Su afición por el espectáculo le llevó a plantear las negociaciones directas con Rusia en Arabia Saudita y las visitas de los enviados especiales (Kellog y Witkof) así como las conversaciones telefónicas con Putin, aunque todo parece indicar que Trump carece de un equipo de negociadores profesionales y de una visión estratégica de largo plazo en materia militar. De allí la improvisada propuesta de alto al fuego hecha por la Casa Blanca la cual está empantanada porque un cese de hostilidades no se va a dar mientras Moscú tenga la sartén por el mango en el campo de batalla y de allí la contrapropuesta del Kremlin para que antes se aborden las causas del conflicto en una negociación bilateral directa, lo cual en la práctica significa que tanto los europeos como Zelenski se quedan afuera. De las dificultades que una negociación sobre asuntos de fondo implica podemos tener una idea si pensamos en lo que ha dicho en reiteradas ocasiones el canciller ruso Serguei Lavrov: que una de las causas de la guerra reside en la prohibición de derechos culturales – como el derecho a expresarse en su idioma materno a la población étnicamente rusa del Donbás y de Crimea – lo cual no solo va en contra del derecho de libre determinación garantizado por la resolución 1514 de la Asamblea General de Naciones Unidas sino que, por ser jerárquicamente superior al derecho a la integridad territorial el de libre determinación debe prevalecer: “imaginen lo que sería que a los Palestinos les hubiesen prohibido expresarse en árabe”, dijo Lavrov en entrevista reciente.
Tal situación (la negociación bilateral cuando hay cuatro partes involucradas en el conflicto) explicaría también por qué, a pesar de su obsecuencia con Trump, líderes europeos como Macron, Starmer y Merz han reaccionado en favor de un apoyo incondicional a Ucrania saboteando el proceso de paz. Sin embargo, careciendo de los medios militares para sustentar su posición, a los europeos solo les queda como opción real convencer a Trump de continuar una guerra “que no es suya” y que involucraría a una alianza militar (la OTAN) que menosprecia y de la que ha tomado distancia precisamente porque se da cuenta de los enormes riesgos que todo esto implica. Sólo si pensamos en el armamento convencional, por ejemplo, es obvio que de la misma manera que Rusia se ha abstenido de utilizar todo su poderío militar contra Ucrania – no ha habido bombardeos masivos sobre la población civil como ocurrió en Gaza o como sucedió durante la Segunda Guerra Mundial sobre Londres, Hamburgo, Leipzig, Essen, Frankfurt o Dresde y menos aún con armas nucleares como las que se utilizaron contra el Japón en Hiroshima y Nagasaki – tampoco lo ha hecho contra quienes suministran el armamento. Por otra parte, también es cierto que Moscú tampoco podría enfrentarse a la OTAN contando únicamente con su armamento convencional y menos aún con sus propias tropas, pues la desventaja demográfica de los rusos frente a Europa y Estados Unidos es monumental: 145 millones de rusos no podrían nunca hacer frente a unos 830 millones de “occidentales”.

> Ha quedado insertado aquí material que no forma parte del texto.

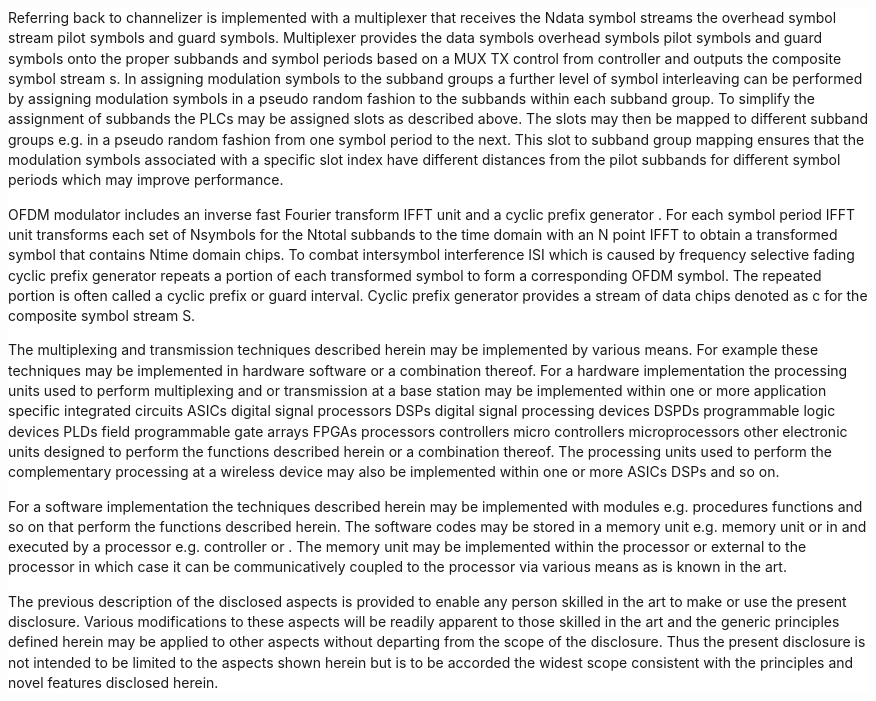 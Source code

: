 Referring back to channelizer is implemented with a multiplexer that receives the Ndata symbol streams the overhead symbol stream pilot symbols and guard symbols. Multiplexer provides the data symbols overhead symbols pilot symbols and guard symbols onto the proper subbands and symbol periods based on a MUX TX control from controller and outputs the composite symbol stream s. In assigning modulation symbols to the subband groups a further level of symbol interleaving can be performed by assigning modulation symbols in a pseudo random fashion to the subbands within each subband group. To simplify the assignment of subbands the PLCs may be assigned slots as described above. The slots may then be mapped to different subband groups e.g. in a pseudo random fashion from one symbol period to the next. This slot to subband group mapping ensures that the modulation symbols associated with a specific slot index have different distances from the pilot subbands for different symbol periods which may improve performance.

OFDM modulator includes an inverse fast Fourier transform IFFT unit and a cyclic prefix generator . For each symbol period IFFT unit transforms each set of Nsymbols for the Ntotal subbands to the time domain with an N point IFFT to obtain a transformed symbol that contains Ntime domain chips. To combat intersymbol interference ISI which is caused by frequency selective fading cyclic prefix generator repeats a portion of each transformed symbol to form a corresponding OFDM symbol. The repeated portion is often called a cyclic prefix or guard interval. Cyclic prefix generator provides a stream of data chips denoted as c for the composite symbol stream S.

The multiplexing and transmission techniques described herein may be implemented by various means. For example these techniques may be implemented in hardware software or a combination thereof. For a hardware implementation the processing units used to perform multiplexing and or transmission at a base station may be implemented within one or more application specific integrated circuits ASICs digital signal processors DSPs digital signal processing devices DSPDs programmable logic devices PLDs field programmable gate arrays FPGAs processors controllers micro controllers microprocessors other electronic units designed to perform the functions described herein or a combination thereof. The processing units used to perform the complementary processing at a wireless device may also be implemented within one or more ASICs DSPs and so on.

For a software implementation the techniques described herein may be implemented with modules e.g. procedures functions and so on that perform the functions described herein. The software codes may be stored in a memory unit e.g. memory unit or in and executed by a processor e.g. controller or . The memory unit may be implemented within the processor or external to the processor in which case it can be communicatively coupled to the processor via various means as is known in the art.

The previous description of the disclosed aspects is provided to enable any person skilled in the art to make or use the present disclosure. Various modifications to these aspects will be readily apparent to those skilled in the art and the generic principles defined herein may be applied to other aspects without departing from the scope of the disclosure. Thus the present disclosure is not intended to be limited to the aspects shown herein but is to be accorded the widest scope consistent with the principles and novel features disclosed herein.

En lo anterior reside el mayor peligro del momento presente pues Moscú carece de alternativas para enfrentar a Occidente a no ser que utilice su armamento nuclear táctico, algo que fácilmente puede conducir a la utilización del estratégico. De los misiles de alcance corto fácilmente se pasaría a la utilización de los misiles estratégicos, los ICBM de los cuales los más peligrosos son los lanzados por submarinos (los SLBM). Por consiguiente, si los belicistas europeos – actuando no solo contra los intereses de la paz mundial sino de sus propios pueblos – y los halcones antirrusos del deep state norteamericano logran convencer a Trump de hacer suya la “guerra de Biden” el lamentable resultado sería que la humanidad entera quedaría colocada a las puertas del Armagedón nuclear y la extinción de la vida de nuestra especie en el planeta se convertiría en una ominosa y terrible probabilidad.

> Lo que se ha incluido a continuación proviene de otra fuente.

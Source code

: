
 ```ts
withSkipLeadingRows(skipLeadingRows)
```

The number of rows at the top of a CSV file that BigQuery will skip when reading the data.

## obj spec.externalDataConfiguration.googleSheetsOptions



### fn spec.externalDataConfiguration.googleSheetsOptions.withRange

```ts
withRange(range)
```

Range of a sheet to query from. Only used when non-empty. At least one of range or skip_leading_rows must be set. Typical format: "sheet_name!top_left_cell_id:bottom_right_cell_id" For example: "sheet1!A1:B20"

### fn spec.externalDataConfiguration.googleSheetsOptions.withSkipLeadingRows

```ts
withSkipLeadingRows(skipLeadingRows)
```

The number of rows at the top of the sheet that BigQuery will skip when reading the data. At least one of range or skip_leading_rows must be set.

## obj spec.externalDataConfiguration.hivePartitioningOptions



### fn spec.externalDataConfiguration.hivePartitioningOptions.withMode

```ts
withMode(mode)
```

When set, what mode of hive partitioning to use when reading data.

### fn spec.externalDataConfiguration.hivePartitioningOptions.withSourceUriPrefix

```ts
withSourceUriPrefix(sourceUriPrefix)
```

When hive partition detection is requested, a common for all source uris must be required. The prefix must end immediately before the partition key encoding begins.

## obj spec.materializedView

De manera que terminar con la guerra abordando sus causas es precisamente lo que está en juego. Los últimos ataques rusos (más de 300 drones y misiles de crucero el domingo pasado) en respuesta a un previo ataque de Kiev hicieron que Trump se preguntara si el presidente ruso no estaría “loco” para proceder de esta manera. Lavrov respondió diciendo que nadie le puede decir al presidente de una superpotencia nuclear cómo proceder, aunque también subrayó que lo sucedido no debería perjudicar las negociaciones. Jeffrey Sachs dijo hace poco en una entrevista con Pascal Lotas que frente a los tres grandes temas de la negociación de fondo (la neutralidad de Ucrania, las anexiones territoriales y las garantías para el cumplimiento de los acuerdos que se logren) lo que convendría sería llevar el caso al Consejo de Seguridad de Naciones Unidas para explorar allí las posibilidades de que China juegue el papel mediador para el que ya se ha ofrecido en el pasado, pues es evidente que siendo Estados Unidos uno de los actores principales de este conflicto no puede pretender – como desearía Trump – presentarse como amable componedor.
La otra posibilidad es la de una mediación papal, aprovechando el interés mostrado por el Papa León XIV y las conocidas habilidades de la diplomacia del Vaticano. O bien esperar que Donald Trump no sea convencido por los halcones apostándole a las amplias facultades que un presidente de Estados Unidos posee para imponer sus puntos de vista sobre quienes se oponen a ellos al interior del establishment norteamericano y europeo. Por el bien de todos los seres humanos en este planeta esperemos que alguna de ellas prospere evitando que la vieja Europa, esa misma que ha desangrado a la humanidad en sus aventuras bélicas y coloniales durante siglos prevalezca. Es obvio que Trump no es ningún estadista, que su personalidad volátil psico y sociopática es incomparable con la de personajes como Woodrow Wilson o Franklin Roosevelt, pero habría que hacer votos porque sea por negociones directas o sea por la vía de la mediación de actores como China, el Vaticano o la misma Turquía – no hay que olvidar que el proceso abierto en Estambul continúa abierto – la guerra en Ucrania termine.